Vietnamese coffee prices hit over five-year high

22 Jan, 2017

Solid hikes in global futures coffee contracts have pulled up prices in Vietnam, the world's biggest robusta producer, to their highest since September 2011, traders said on Thursday. Traders said robusta coffee prices in Vietnam rose to between 47.2 million and 47.3 million dong ($2,092-$2,093) a tonne on Thursday, reflecting a record high in the March ICE futures contract in London.
"Farmers have released quite a lot of beans while exports orders are somewhat solid as buyers and sellers offers have met," said Phan Hung Anh, deputy director of Anh Minh Company in Daklak, the country's top coffee growing province. Vietnamese exporters quoted robusta grade 2, 5 percent black and broken at discounts of $60-$70 a tonne to the London contract, narrowing from a discount of $80-$85 a tonne earlier this week.

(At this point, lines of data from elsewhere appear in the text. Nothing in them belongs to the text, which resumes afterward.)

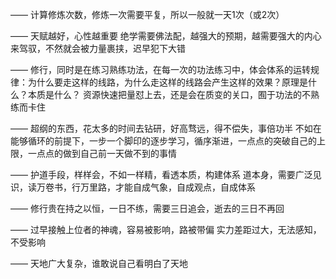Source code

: ——
计算修炼次数，修炼一次需要平复，所以一般就一天1次（或2次）

——
天赋越好，心性越重要
绝学需要佛法配，越强大的预期，越需要强大的内心来驾驭，不然就会被力量裹挟，迟早犯下大错

——
修行，同时是在练习熟练功法，在每一次的功法练习中，体会体系的运转规律：为什么要走这样的线路，为什么走这样的线路会产生这样的效果？原理是什么？本质是什么？
资源快速把量怼上去，还是会在质变的关口，囿于功法的不熟练而卡住

——
超纲的东西，花太多的时间去钻研，好高骛远，得不偿失，事倍功半
不如在能够循环的前提下，一步一个脚印的逐步学习，循序渐进，一点点的突破自己的上限，一点点的做到自己前一天做不到的事情

——
护道手段，样样会，不如一样精，看透本质，构建体系
道本身，需要广泛见识，读万卷书，行万里路，才能自成气象，自成观点，自成体系

——
修行贵在持之以恒，一日不练，需要三日追会，逝去的三日不再回

——
过早接触上位者的神魂，容易被影响，路被带偏
实力差距过大，无法感知，不受影响

——
天地广大复杂，谁敢说自己看明白了天地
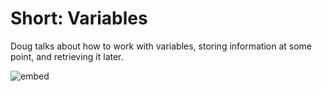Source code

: # Short: Variables

Doug talks about how to work with variables, storing information at some point, and retrieving it later.

![embed](https://video.cs50.io/GiFbdVGjF9I)
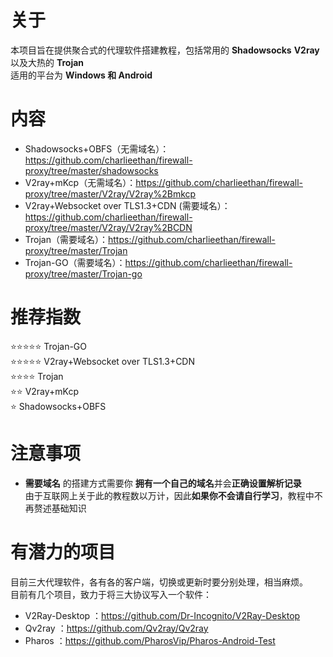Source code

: # 关于
本项目旨在提供聚合式的代理软件搭建教程，包括常用的 **Shadowsocks** **V2ray** 以及大热的 **Trojan**  
适用的平台为 **Windows 和 Android**  
# 内容
- Shadowsocks+OBFS（无需域名）：https://github.com/charlieethan/firewall-proxy/tree/master/shadowsocks  
- V2ray+mKcp（无需域名）：https://github.com/charlieethan/firewall-proxy/tree/master/V2ray/V2ray%2Bmkcp  
- V2ray+Websocket over TLS1.3+CDN (需要域名）：     
https://github.com/charlieethan/firewall-proxy/tree/master/V2ray/V2ray%2BCDN
- Trojan（需要域名）：https://github.com/charlieethan/firewall-proxy/tree/master/Trojan  
- Trojan-GO（需要域名）：https://github.com/charlieethan/firewall-proxy/tree/master/Trojan-go
# 推荐指数  
⭐⭐⭐⭐⭐ Trojan-GO       
⭐⭐⭐⭐⭐ V2ray+Websocket over TLS1.3+CDN       
⭐⭐⭐⭐ Trojan       
⭐⭐ V2ray+mKcp       
⭐ Shadowsocks+OBFS      
# 注意事项
- **需要域名** 的搭建方式需要你 **拥有一个自己的域名**并会**正确设置解析记录**     
由于互联网上关于此的教程数以万计，因此**如果你不会请自行学习**，教程中不再赘述基础知识
# 有潜力的项目      
目前三大代理软件，各有各的客户端，切换或更新时要分别处理，相当麻烦。  
目前有几个项目，致力于将三大协议写入一个软件：      
- V2Ray-Desktop ：https://github.com/Dr-Incognito/V2Ray-Desktop     
- Qv2ray ：https://github.com/Qv2ray/Qv2ray    
- Pharos ：https://github.com/PharosVip/Pharos-Android-Test    
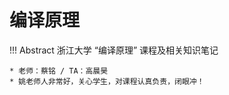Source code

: # 编译原理

!!! Abstract
    浙江大学 “编译原理” 课程及相关知识笔记
    
    * 老师：蔡铭 / TA：高晨昊
    * 姚老师人非常好，关心学生，对课程认真负责，闭眼冲！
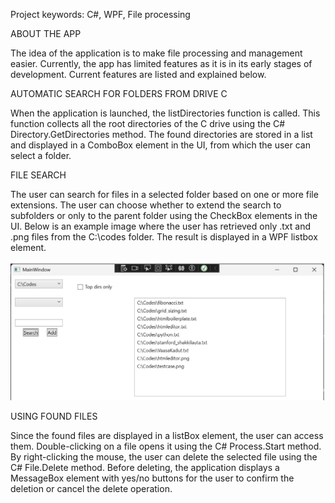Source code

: Project keywords: C#, WPF, File processing

ABOUT THE APP

The idea of ​​the application is to make file processing and management easier. Currently, the app has limited features as it is in its early stages of development. Current features are listed and explained below.

AUTOMATIC SEARCH FOR FOLDERS FROM DRIVE C

When the application is launched, the listDirectories function is called. This function collects all the root directories of the C drive using the C# Directory.GetDirectories method. The found directories are stored in a list and displayed in a ComboBox element in the UI, from which the user can select a folder.

FILE SEARCH

The user can search for files in a selected folder based on one or more file extensions. The user can choose whether to extend the search to subfolders or only to the parent folder using the CheckBox elements in the UI. Below is an example image where the user has retrieved only .txt and 
.png files from the C:\codes folder. The result is displayed in a WPF listbox element.

![Alt text](./images/file_ext_search.png)

USING FOUND FILES

Since the found files are displayed in a listBox element, the user can access them. Double-clicking on a file opens it using the C# Process.Start method. By right-clicking the mouse, the user can delete the selected file using the C# File.Delete method. Before deleting, the application displays a MessageBox element with yes/no buttons for the user to confirm the deletion or cancel the delete operation.

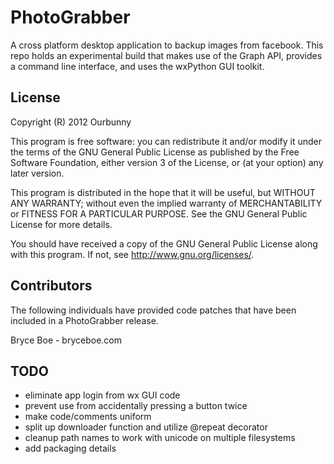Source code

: # PhotoGrabber
A cross platform desktop application to backup images from facebook.  This repo
holds an experimental build that makes use of the Graph API, provides a command
line interface, and uses the wxPython GUI toolkit.

## License
Copyright (R) 2012 Ourbunny

This program is free software: you can redistribute it and/or modify
it under the terms of the GNU General Public License as published by
the Free Software Foundation, either version 3 of the License, or
(at your option) any later version.

This program is distributed in the hope that it will be useful,
but WITHOUT ANY WARRANTY; without even the implied warranty of
MERCHANTABILITY or FITNESS FOR A PARTICULAR PURPOSE.  See the
GNU General Public License for more details.

You should have received a copy of the GNU General Public License
along with this program.  If not, see <http://www.gnu.org/licenses/>.

## Contributors
The following individuals have provided code patches that have been included in
a PhotoGrabber release.

Bryce Boe - bryceboe.com

## TODO
  * eliminate app login from wx GUI code
  * prevent use from accidentally pressing a button twice
  * make code/comments uniform
  * split up downloader function and utilize @repeat decorator
  * cleanup path names to work with unicode on multiple filesystems
  * add packaging details

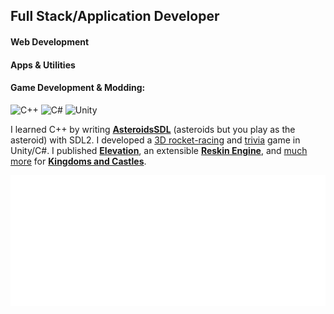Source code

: ## Full Stack/Application Developer

#### Web Development


#### Apps & Utilities

#### Game Development & Modding:

![C++](https://img.shields.io/badge/c++-%2300599C.svg?style=for-the-badge&logo=c%2B%2B&logoColor=white)
![C#](https://img.shields.io/badge/c%23-%23239120.svg?style=for-the-badge&logo=csharp&logoColor=white)
![Unity](https://img.shields.io/badge/unity-%23000000.svg?style=for-the-badge&logo=unity&logoColor=white)

I learned C++ by writing **[AsteroidsSDL](https://github.com/DaDevFox/AsteroidsSDL2)** (asteroids but you play as the asteroid) with SDL2. I developed a [3D rocket-racing](https://github.com/DaDevFox/SpaceRace) and [trivia](https://github.com/DaDevFox/TriviaGame) game in Unity/C#. I published **[Elevation](https://github.com/DaDevFox/KCMod_Elevation)**, an extensible **[Reskin Engine](https://github.com/DaDevFox/KC_ReskinEngine)**, and [much more](https://github.com/DaDevFox/KCMods) for **[Kingdoms and Castles](https://store.steampowered.com/app/569480/Kingdoms_and_Castles/)**. 

<!--![code](./metrics.plugin.code.svg)-->
![calendar](./metrics.plugin.isocalendar.svg)



<!--
**DaDevFox/DaDevFox** is a ✨ _special_ ✨ repository because its `README.md` (this file) appears on your GitHub profile.

Here are some ideas to get you started:

- 🔭 I’m currently working on ...
- 🌱 I’m currently learning ...
- 👯 I’m looking to collaborate on ...
- 🤔 I’m looking for help with ...
- 💬 Ask me about ...
- 📫 How to reach me: ...
- 😄 Pronouns: ...
- ⚡ Fun fact: ...
-->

But some traders fear future domestic coffee could be too costly for exporters to buy from farmers if the London price continues to increase. "Exporters can only sell when we are able to buy beans from farmers," said another trader in Vietnam. "Importers have already asked for cheaper prices as higher London prices push up their interest loans costs as well."
Vietnam, the world's top robusta producer, exported 1.78 million tonnes (29.7 million 60-kg bags) of coffee in 2016, up 32.8 percent from a year earlier, Vietnam Customs said this week. In Indonesia, Vietnam's major rival, one trader quoted premiums of robusta grade 4, 80 defects at $20 to the March contract, slightly widening from a week earlier, while another trader priced a discount of $20 to the January contract.